### The problem:
The expected answer comprises all lines from the entries that contain the string "simples".

### Rendered images with source text:
━━━━━━

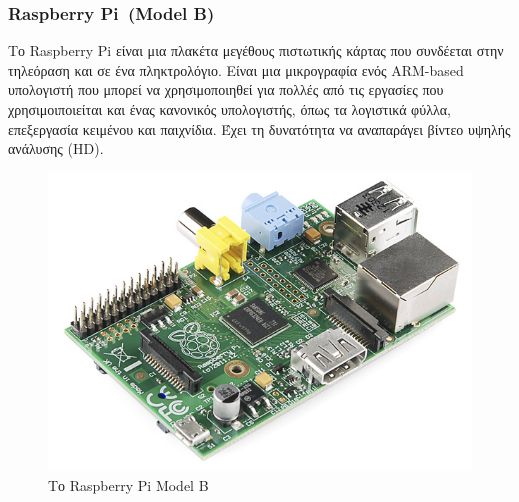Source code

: \documentclass[12pt, a4paper, oneside]{report}
\begin{document}
\subsubsection{Raspberry Pi~(Model B)}

Το Raspberry Pi είναι μια πλακέτα μεγέθους πιστωτικής κάρτας που συνδέεται στην τηλεόραση και σε ένα πληκτρολόγιο. Είναι μια μικρογραφία ενός ARM-based υπολογιστή που μπορεί να χρησιμοποιηθεί για πολλές από τις εργασίες που χρησιμοιποιείται και ένας κανονικός υπολογιστής, όπως τα λογιστικά φύλλα, επεξεργασία κειμένου και παιχνίδια. Έχει τη δυνατότητα να αναπαράγει βίντεο υψηλής ανάλυσης (HD).
\clearpage
\begin{figure}[!htb]
\centering
\includegraphics[scale=0.6]{img_rasp}
\caption[Το Raspberry Pi Model B]{Το Raspberry Pi Model B\cite{raspberry}}
\end{figure}
\end{document}
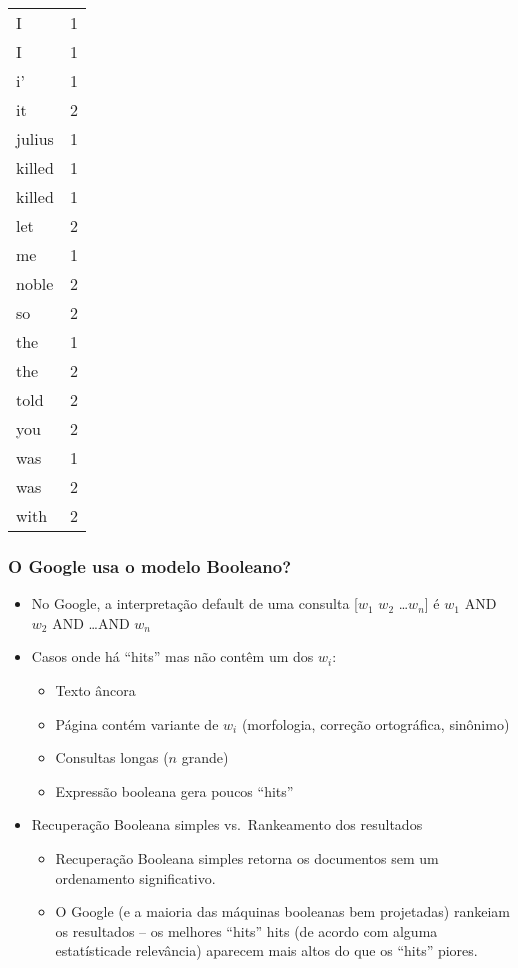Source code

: \documentclass[compress]{beamer}
\begin{document}
\begin{frame}[shrink=55]
{\begin{tabular}{lr}
I & 1 \\
I & 1 \\
i' & 1 \\
it & 2 \\
julius & 1 \\
killed & 1 \\
killed & 1 \\
let & 2 \\
me & 1 \\
noble & 2 \\
so & 2 \\
the & 1 \\
the & 2 \\
told & 2 \\
you & 2 \\
was & 1 \\
was & 2 \\
with & 2
\end{tabular}
}

\end{frame}




\begin{frame}
\frametitle{O Google usa o modelo Booleano?}


\begin{itemize}
\item No Google, a interpretação default de  uma consulta
  [$w_1$ $w_2$ 
\ldots $w_n$] é 
  $w_1$ AND $w_2$ AND 
\ldots AND $w_n$
\item Casos onde há ``hits'' mas não contêm um 
  dos $w_i$:
\begin{itemize}
\item Texto âncora
\item Página contém variante de $w_i$ (morfologia, correção ortográfica, sinônimo)
\item Consultas longas ($n$ grande)
\item Expressão booleana gera poucos ``hits''
\end{itemize}

\item Recuperação Booleana simples vs.\ Rankeamento dos resultados

\begin{itemize}
\item Recuperação Booleana simples retorna os documentos sem um ordenamento significativo.
\item O Google (e a maioria das máquinas booleanas bem projetadas) rankeiam os resultados -- os melhores ``hits'' hits (de acordo com alguma estatísticade relevância) aparecem mais altos do que os ``hits'' piores.
\end{itemize}
\end{itemize}

\end{frame}
\end{document}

━━━━━━

### Response for this exercise:
\item Recuperação Booleana simples vs.\ Rankeamento dos resultados
\item Recuperação Booleana simples retorna os documentos sem um ordenamento significativo.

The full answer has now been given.